* AIM OF THE TASK
Report every line from the following entries that contains the string "labeled".

[Stored data]
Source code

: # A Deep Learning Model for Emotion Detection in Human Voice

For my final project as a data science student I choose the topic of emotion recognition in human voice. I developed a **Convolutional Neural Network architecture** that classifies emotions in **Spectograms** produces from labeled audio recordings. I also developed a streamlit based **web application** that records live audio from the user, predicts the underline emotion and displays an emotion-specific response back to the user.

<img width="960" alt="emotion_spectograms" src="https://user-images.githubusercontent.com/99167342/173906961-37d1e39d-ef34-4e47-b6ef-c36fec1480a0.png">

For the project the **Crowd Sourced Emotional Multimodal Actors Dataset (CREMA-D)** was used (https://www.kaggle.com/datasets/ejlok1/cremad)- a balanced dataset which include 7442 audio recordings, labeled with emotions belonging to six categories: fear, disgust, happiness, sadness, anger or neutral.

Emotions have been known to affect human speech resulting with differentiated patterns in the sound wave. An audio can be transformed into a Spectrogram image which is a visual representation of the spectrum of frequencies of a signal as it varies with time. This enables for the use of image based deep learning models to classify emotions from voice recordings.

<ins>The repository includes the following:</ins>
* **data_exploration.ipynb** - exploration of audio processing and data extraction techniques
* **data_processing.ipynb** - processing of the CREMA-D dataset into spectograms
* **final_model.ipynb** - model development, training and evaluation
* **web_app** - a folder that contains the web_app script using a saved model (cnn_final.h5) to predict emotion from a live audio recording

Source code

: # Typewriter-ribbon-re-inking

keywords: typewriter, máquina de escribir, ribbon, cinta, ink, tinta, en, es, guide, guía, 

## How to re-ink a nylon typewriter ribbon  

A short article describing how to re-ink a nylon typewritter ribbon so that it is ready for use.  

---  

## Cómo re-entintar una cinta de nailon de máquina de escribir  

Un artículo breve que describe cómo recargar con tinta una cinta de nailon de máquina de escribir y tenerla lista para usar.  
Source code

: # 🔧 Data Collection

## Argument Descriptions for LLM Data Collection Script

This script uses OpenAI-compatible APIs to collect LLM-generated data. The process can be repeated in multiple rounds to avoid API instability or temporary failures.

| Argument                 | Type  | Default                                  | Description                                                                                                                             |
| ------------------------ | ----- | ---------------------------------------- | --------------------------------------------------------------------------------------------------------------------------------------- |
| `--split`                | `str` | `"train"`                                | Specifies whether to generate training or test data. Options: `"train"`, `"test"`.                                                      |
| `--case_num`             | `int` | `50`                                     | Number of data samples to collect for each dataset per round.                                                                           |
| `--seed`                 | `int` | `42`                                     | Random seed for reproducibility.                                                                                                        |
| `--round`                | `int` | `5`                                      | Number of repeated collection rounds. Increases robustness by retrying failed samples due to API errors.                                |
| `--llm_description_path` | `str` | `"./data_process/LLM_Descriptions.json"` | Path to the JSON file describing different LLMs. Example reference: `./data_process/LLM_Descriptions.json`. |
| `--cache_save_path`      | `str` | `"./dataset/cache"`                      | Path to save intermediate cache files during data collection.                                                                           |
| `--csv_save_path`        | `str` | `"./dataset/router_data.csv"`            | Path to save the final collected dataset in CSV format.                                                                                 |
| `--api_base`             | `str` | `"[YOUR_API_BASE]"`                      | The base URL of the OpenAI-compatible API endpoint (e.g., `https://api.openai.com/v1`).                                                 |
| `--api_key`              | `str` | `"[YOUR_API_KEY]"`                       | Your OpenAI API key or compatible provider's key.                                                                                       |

* YOUR SOLUTION
For my final project as a data science student I choose the topic of emotion recognition in human voice. I developed a **Convolutional Neural Network architecture** that classifies emotions in **Spectograms** produces from labeled audio recordings. I also developed a streamlit based **web application** that records live audio from the user, predicts the underline emotion and displays an emotion-specific response back to the user.
For the project the **Crowd Sourced Emotional Multimodal Actors Dataset (CREMA-D)** was used (https://www.kaggle.com/datasets/ejlok1/cremad)- a balanced dataset which include 7442 audio recordings, labeled with emotions belonging to six categories: fear, disgust, happiness, sadness, anger or neutral.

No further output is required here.